Introduction
A hands-on workbook for mastering data structures and algorithms from first principles. Each topic is a fill-in-yourself lecture page (concept → complexity → implementation walkthrough) paired with a Java skeleton, JUnit 5 tests, and a problem set. Everything ships blank: you implement the skeletons until the tests pass and grind the problems until the patterns are automatic.
🗺️ Roadmap
Work the modules in this order — each phase assumes the vocabulary of the ones above it. Inside a phase, order is flexible.
graph TD
F["00 · Foundations"]
F --> A["01 · Arrays"]
F --> LL["02 · Linked Lists"]
F --> SQ["03 · Stacks & Queues"]
F --> HT["12 · Hash Tables"]
A --> RC["04 · Recursion &<br/>Divide and Conqueror"]
RC --> SS["05 · Searching & Sorting"]
SS --> TR["06 · Trees"]
TR --> HE["07 · Heaps"]
TR --> TRI["16 · Tries"]
TR --> SPT["08 · Spatial Trees"]
HT --> DSU["09 · Disjoint Sets"]
TR --> DSU
DSU --> GF["10 · Graph Fundamentals"]
GF --> GA["11 · Graph Algorithms"]
SS --> DP["13 · Dynamic Programming"]
SS --> GR["14 · Greedy"]
TRI --> STR["15 · String Algorithms"]
HE --> ADV["17 · Advanced"]
GA --> ADV
DP --> ADV
The path
| Phase | Modules | What you learn | What it unlocks |
|---|---|---|---|
| 0 · Foundations | 00 | Big-O, recurrences, amortized analysis | The language to reason about every later structure: don’t skip it |
| 1 · Linear structures | 01 Arrays · 02 Linked Lists · 03 Stacks & Queues · 12 Hash Tables | contiguous vs linked memory, LIFO/FIFO, O(1) hashing, prefix sums, monotonic stack | the containers every algorithm is built on (pull Hash Tables forward: it’s used everywhere) |
| 2 · Recursion & Order | 04 Recursion / Divide and Conqueror · 05 Searching and Sorting | recursion/backtracking, divide-and-conquer, the comparison sorts, binary search (incl. on the answer), quickselect | recursive thinking + the sort/search toolkit trees, graphs, and DP all lean on |
| 3 · Hierarchical | 06 Trees · 07 Heaps · 16 Tries · 08 Spatial Trees | BSTs and Balance (i.e. AVL/RB/B-tree), priority queues, prefix trees, k-d/quad trees | logarithmic ordered / priority / prefix queries |
| 4 · Graphs | 09 Disjoint Sets · 10 Graph Fundamentals · 11 Graph Algorithms | union-find, BFS/DFS/topo/SCC, Dijkstra/Bellman-Ford/Floyd-Warshall, MST, max-flow/min-cut | modeling the huge class of problems that are secretly graphs |
| 5 · Paradigms | 13 Dynamic Programming · 14 Greedy | state/transition design, the classic DPs, exchange-argument greedy | optimization problems — the hardest, most rewarding tier |
| 6 · Strings | 15 String Algorithms | KMP, Rabin–Karp, Z-algorithm | linear-time pattern matching (pairs with Tries from Phase 3) |
| 7 · Advanced | 17 | segment/Fenwick trees, lazy propagation, sparse tables, suffix arrays/trees, treaps, vEB | competitive-programming range-query power — a capstone |
How to work a module / topic
Best done with an AI coding agent as a tutor — see Learning with AI for the full setup. Per topic:
- Learn it section by section —
/teach <topic>(or “teach me<topic>”). The agent teaches one section, then stops until you understand it and have written that section’s notes in your own words. - Implement the
code/skeleton until thetests/conceptstests go green. - Grind the problem set — Foundational first (write them cold), then Applied (recognize the pattern, no peeking). They self-grade via tests, and LeetCode ones link out.

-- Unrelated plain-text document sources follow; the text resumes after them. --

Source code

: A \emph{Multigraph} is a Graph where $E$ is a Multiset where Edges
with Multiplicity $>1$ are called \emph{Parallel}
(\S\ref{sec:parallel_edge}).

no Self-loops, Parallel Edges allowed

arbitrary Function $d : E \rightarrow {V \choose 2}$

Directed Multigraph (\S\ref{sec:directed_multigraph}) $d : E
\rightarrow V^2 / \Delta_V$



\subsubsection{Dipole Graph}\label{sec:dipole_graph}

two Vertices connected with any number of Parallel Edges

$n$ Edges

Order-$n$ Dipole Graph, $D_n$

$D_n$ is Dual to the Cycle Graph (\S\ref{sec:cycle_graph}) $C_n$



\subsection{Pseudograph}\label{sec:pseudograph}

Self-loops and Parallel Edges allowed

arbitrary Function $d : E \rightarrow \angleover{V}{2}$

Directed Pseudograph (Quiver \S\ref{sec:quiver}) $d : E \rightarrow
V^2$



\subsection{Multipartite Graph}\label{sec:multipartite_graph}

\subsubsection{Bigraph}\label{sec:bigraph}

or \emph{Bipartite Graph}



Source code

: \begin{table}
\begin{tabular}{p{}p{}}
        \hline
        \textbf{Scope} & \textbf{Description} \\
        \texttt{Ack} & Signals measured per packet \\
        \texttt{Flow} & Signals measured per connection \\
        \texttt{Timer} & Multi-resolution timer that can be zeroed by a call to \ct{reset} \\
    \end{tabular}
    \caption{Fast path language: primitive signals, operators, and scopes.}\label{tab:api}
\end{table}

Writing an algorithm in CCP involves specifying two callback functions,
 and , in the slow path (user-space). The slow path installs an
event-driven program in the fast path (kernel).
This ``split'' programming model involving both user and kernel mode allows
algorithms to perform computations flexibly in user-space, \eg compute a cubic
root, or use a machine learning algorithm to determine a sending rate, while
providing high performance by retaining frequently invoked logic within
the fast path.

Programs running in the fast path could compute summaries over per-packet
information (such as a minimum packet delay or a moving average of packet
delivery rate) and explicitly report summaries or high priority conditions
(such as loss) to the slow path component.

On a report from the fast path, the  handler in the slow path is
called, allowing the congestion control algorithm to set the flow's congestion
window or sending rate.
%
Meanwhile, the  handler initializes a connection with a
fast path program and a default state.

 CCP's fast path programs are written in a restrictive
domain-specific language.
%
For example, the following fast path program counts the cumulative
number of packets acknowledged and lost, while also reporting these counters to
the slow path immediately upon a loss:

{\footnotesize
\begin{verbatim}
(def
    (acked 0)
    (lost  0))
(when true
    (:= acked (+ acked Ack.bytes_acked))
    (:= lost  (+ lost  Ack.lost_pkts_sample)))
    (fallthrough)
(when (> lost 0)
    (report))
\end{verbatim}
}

- Drill more when you want extra reps —
/extra-practice <module>generates fresh problems + stubs + tests in the same format.
The agent never hands over answers — it teaches, grades, and drills; you write every note, skeleton, and solution.
Pacing and Checkpoints
- ~1 module/week solo. Don’t advance until the Foundational problems are automatic; re-do a few old Applied ones weekly so earlier patterns stay sharp.
- After Phase 2 → most easy/medium array & sorting problems are comfortable.
- After Phase 4 → you can model and solve graph problems (a major interview gate).
- After Phase 5 → DP isn’t scary; you derive recurrences yourself.
- After Phase 7 → ready for competitive programming and the hardest interviews.